Prudential Regulation Authority, HSBC
The Prudential Regulation Authority – which oversees UK banks – has fined HSBC £57.42 million ($72.8 million) for historic depositor protection failings. The PRS said HSBC failed “over many years to properly implement the requirements set out in the Depositor Protection Rules.”

For example, HSBC failed to accurately identify deposits that were eligible for Financial Services Compensation Scheme (FSCS) protection, the PRU said in a statement yesterday.

Two entities – HSBC Bank plc (HBEU) and HSBC UK Bank plc (HBUK) – were involved. The failings occurred for HBEU between 2015 and 2022, and for HBUK between 2018 and 2021. 

The fine is the second highest such punishment that the PRA has imposed.
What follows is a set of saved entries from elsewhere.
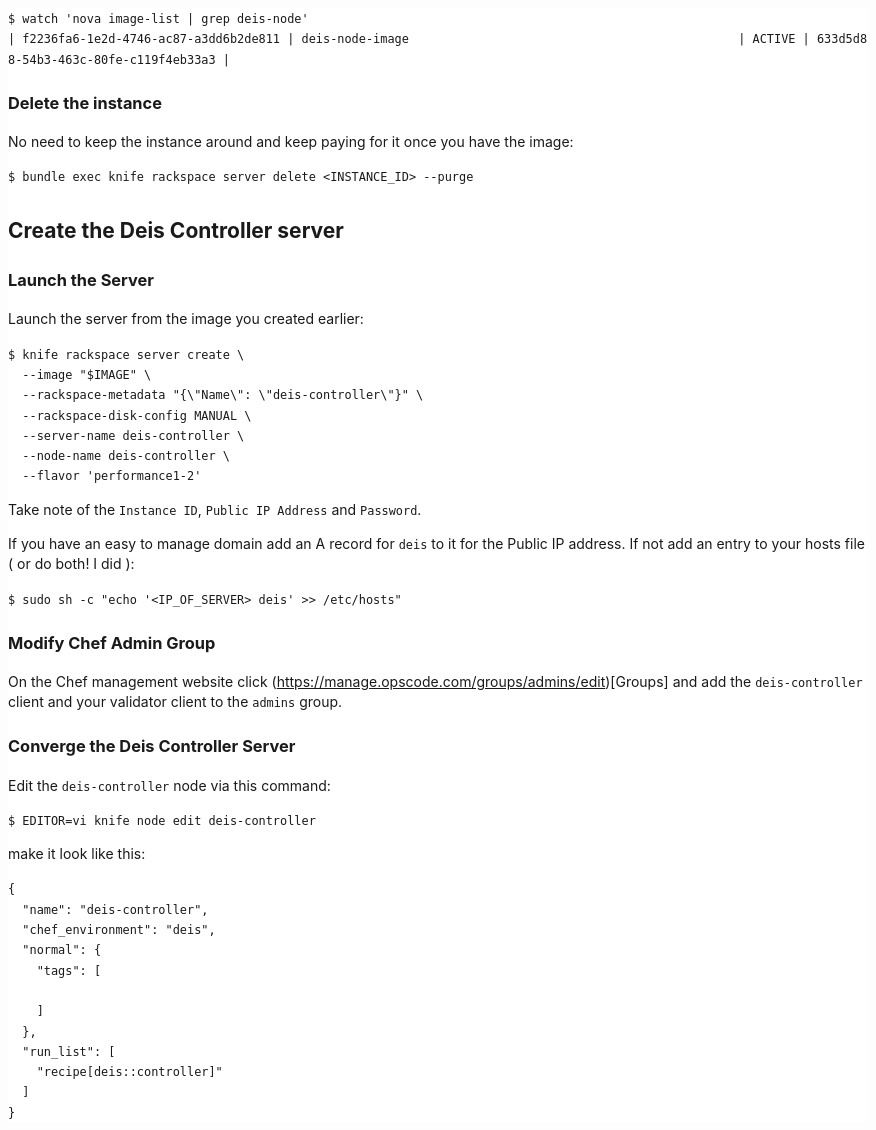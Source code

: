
 ```
$ watch 'nova image-list | grep deis-node'
| f2236fa6-1e2d-4746-ac87-a3dd6b2de811 | deis-node-image                                              | ACTIVE | 633d5d88-54b3-463c-80fe-c119f4eb33a3 |

```

### Delete the instance

No need to keep the instance around and keep paying for it once you have the image:

```
$ bundle exec knife rackspace server delete <INSTANCE_ID> --purge
```

## Create the Deis Controller server

### Launch the Server

Launch the server from the image you created earlier:

```
$ knife rackspace server create \
  --image "$IMAGE" \
  --rackspace-metadata "{\"Name\": \"deis-controller\"}" \
  --rackspace-disk-config MANUAL \
  --server-name deis-controller \
  --node-name deis-controller \
  --flavor 'performance1-2'
```

Take note of the `Instance ID`, `Public IP Address` and `Password`.

If you have an easy to manage domain add an A record for `deis` to it for the Public IP address.  If not
add an entry to your hosts file ( or do both! I did ):

```
$ sudo sh -c "echo '<IP_OF_SERVER> deis' >> /etc/hosts"
```

### Modify Chef Admin Group

On the Chef management website click (https://manage.opscode.com/groups/admins/edit)[Groups] and add the `deis-controller` client and your validator client to the `admins` group.

### Converge the Deis Controller Server

Edit the `deis-controller` node via this command: 

```
$ EDITOR=vi knife node edit deis-controller
```

make it look like this:

```
{
  "name": "deis-controller",
  "chef_environment": "deis",
  "normal": {
    "tags": [

    ]
  },
  "run_list": [
    "recipe[deis::controller]"
  ]
}
```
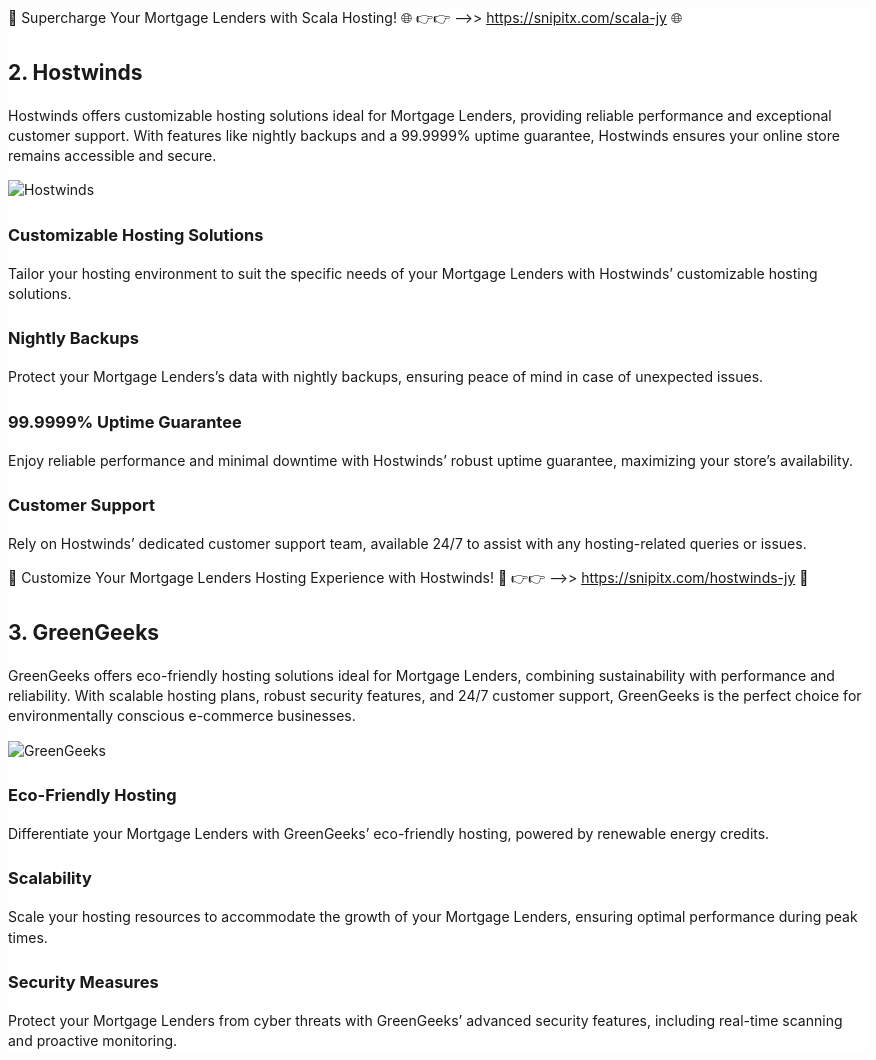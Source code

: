 🚀 Supercharge Your Mortgage Lenders with Scala Hosting! 🌐
👉👉 -->> https://snipitx.com/scala-jy 🌐

## 2. Hostwinds

Hostwinds offers customizable hosting solutions ideal for Mortgage Lenders, providing reliable performance and exceptional customer support. With features like nightly backups and a 99.9999% uptime guarantee, Hostwinds ensures your online store remains accessible and secure.

![Hostwinds](https://i.imgur.com/53aSNXx.jpeg "Hostwinds Hosting")

### Customizable Hosting Solutions
Tailor your hosting environment to suit the specific needs of your Mortgage Lenders with Hostwinds’ customizable hosting solutions.

### Nightly Backups
Protect your Mortgage Lenders’s data with nightly backups, ensuring peace of mind in case of unexpected issues.

### 99.9999% Uptime Guarantee
Enjoy reliable performance and minimal downtime with Hostwinds’ robust uptime guarantee, maximizing your store’s availability.

### Customer Support
Rely on Hostwinds’ dedicated customer support team, available 24/7 to assist with any hosting-related queries or issues.

🌟 Customize Your Mortgage Lenders Hosting Experience with Hostwinds! 🚀
👉👉 -->> https://snipitx.com/hostwinds-jy 🚀


## 3. GreenGeeks

GreenGeeks offers eco-friendly hosting solutions ideal for Mortgage Lenders, combining sustainability with performance and reliability. With scalable hosting plans, robust security features, and 24/7 customer support, GreenGeeks is the perfect choice for environmentally conscious e-commerce businesses.

![GreenGeeks](https://i.imgur.com/eEwuntu.jpg "GreenGeeks Hosting")

### Eco-Friendly Hosting
Differentiate your Mortgage Lenders with GreenGeeks’ eco-friendly hosting, powered by renewable energy credits.

### Scalability
Scale your hosting resources to accommodate the growth of your Mortgage Lenders, ensuring optimal performance during peak times.

### Security Measures
Protect your Mortgage Lenders from cyber threats with GreenGeeks’ advanced security features, including real-time scanning and proactive monitoring.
The PRU cut the penalty that it could have imposed – £96.5 million – because the HSBC firms cooperated during the investigation and, early on, admitted certain rule breaches. By agreeing to resolve the issue, HSBC’s firms also secured a further cut to the fine.

Rules
The Depositor Protection Rules require firms to put in place adequate systems and controls, and governance, to ensure the integrity of critical information which the FSCS relies on to make prompt payments to depositors in the event of a failure. 

HBEU’s depositor protection failings were “so significant the PRA determined that it had materially undermined the firm’s readiness for resolution,” the regulator said. HBEU also failed to be duly open and cooperative with the PRA by not alerting the PRA about problems identified in the incorrect marking of accounts as “eligible” for FSCS protection over an approximately 15-month period, the PRU said.

“This was clearly information which the PRA would expect firms to share fully and in a timely way,” it said.

The firms’ failings included:

-- Failing to assign clear ownership for the processes required under the Depositor Protection Rules; and
-- Failing to ensure that a senior manager, under the Senior Managers and Certification Regime, was allocated responsibility for these processes and the integrity of the information required under the Depositor Protection Rules.

HBEU’s failings further included:

-- Incorrectly marking 99 per cent of its eligible beneficiary deposits as “ineligible” for FSCS protection;
-- Providing an incorrect attestation to the PRA confirming its systems satisfied certain requirements of the Depositor Protection Rules; and
-- Failing to produce finalised versions of annual reports required to be signed by its board of directors that confirmed compliance with the requirements of the Depositor Protection Rules for multiple years.

The PRA did not consider that the firms’ breaches were deliberate or reckless, it added.